Cultural Politics: Interdisciplinary Perspectives

Date: 

Tuesday, November 27, 2018, 6:00pm to 7:30pm

Location: 

CGIS Knafel Building, 1737 Cambridge Street, Bowie-Vernon Room (K262)

"Making the Internal Colony: Black Internationalism, Development, and the Politics of Colonial Comparison in the Postwar United States"

Speaker:

Sam Klug, PhD Candidate, Department of History, Harvard University.

Contact:

Ilana Freedman
ifreedman@g.harvard.edu

Chairs:

Panagiotis Roilos, Faculty Associate. George Seferis Professor of Modern Greek Studies, Department of the Classics; Professor of Comparative Literature, Department of Comparative Literature, Harvard University.

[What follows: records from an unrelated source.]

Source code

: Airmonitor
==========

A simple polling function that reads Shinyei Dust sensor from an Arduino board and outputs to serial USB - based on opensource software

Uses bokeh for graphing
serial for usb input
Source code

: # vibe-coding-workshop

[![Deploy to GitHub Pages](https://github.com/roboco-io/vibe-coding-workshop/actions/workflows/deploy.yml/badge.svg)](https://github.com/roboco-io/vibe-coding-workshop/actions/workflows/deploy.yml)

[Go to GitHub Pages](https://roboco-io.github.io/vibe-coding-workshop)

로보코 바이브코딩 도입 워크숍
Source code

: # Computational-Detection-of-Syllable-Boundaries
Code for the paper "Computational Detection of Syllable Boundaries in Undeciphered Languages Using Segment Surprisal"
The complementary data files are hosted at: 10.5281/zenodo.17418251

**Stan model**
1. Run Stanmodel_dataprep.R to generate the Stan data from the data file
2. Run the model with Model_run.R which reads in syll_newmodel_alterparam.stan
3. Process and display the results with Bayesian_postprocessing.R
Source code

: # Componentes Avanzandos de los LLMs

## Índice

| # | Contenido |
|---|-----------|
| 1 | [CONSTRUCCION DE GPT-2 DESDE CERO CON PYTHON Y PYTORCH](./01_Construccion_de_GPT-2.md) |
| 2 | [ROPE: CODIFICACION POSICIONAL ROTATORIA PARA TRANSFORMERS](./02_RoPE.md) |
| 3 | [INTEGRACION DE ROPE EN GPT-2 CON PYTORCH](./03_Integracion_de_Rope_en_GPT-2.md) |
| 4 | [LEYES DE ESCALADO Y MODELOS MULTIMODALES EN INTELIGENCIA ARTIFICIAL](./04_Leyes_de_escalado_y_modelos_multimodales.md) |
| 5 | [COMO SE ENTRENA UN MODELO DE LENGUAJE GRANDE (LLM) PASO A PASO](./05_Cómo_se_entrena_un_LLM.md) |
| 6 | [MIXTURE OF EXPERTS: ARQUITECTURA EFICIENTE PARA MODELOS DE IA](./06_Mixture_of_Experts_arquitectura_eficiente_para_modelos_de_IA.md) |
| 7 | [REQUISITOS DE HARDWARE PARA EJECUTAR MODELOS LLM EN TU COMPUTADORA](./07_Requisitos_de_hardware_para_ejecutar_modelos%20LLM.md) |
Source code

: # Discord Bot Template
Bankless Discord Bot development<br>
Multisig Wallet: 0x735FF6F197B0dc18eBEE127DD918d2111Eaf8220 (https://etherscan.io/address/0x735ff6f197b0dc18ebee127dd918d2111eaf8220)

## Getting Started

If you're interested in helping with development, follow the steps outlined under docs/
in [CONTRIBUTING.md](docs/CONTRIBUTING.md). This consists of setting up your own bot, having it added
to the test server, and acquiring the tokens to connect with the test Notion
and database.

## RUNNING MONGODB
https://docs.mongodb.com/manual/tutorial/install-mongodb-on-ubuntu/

Dimitrios Yatromanolakis, Associate Professor, Department of Classics, Department of Anthropology, and the Humanities Center, The Johns Hopkins University.

Abstract:

How did the central transformation of the international order in the twentieth century—the decolonization of European empires—affect the way Americans thought and talked about their own country? During and after the Second World War, the grounds of comparison between the United States and the decolonizing world became an important political issue in American public life. Was the United States the "first new nation," as many politicians and social scientists had it, or was it the site of "internal colonialism," as African Americans increasingly contended during the Black Power era? This presentation explores how competing ways of comparing the United States with the decolonizing world influenced debates about the design of international institutions during the Second World War, international development theory and policy in the early Cold War, social policy during the Great Society, and African American activism in the civil rights and Black Power era. Bringing together intellectual, political, and social movement history, it retells the story of the relationship between postwar American liberalism and the black freedom movement as a struggle over the meaning of decolonization.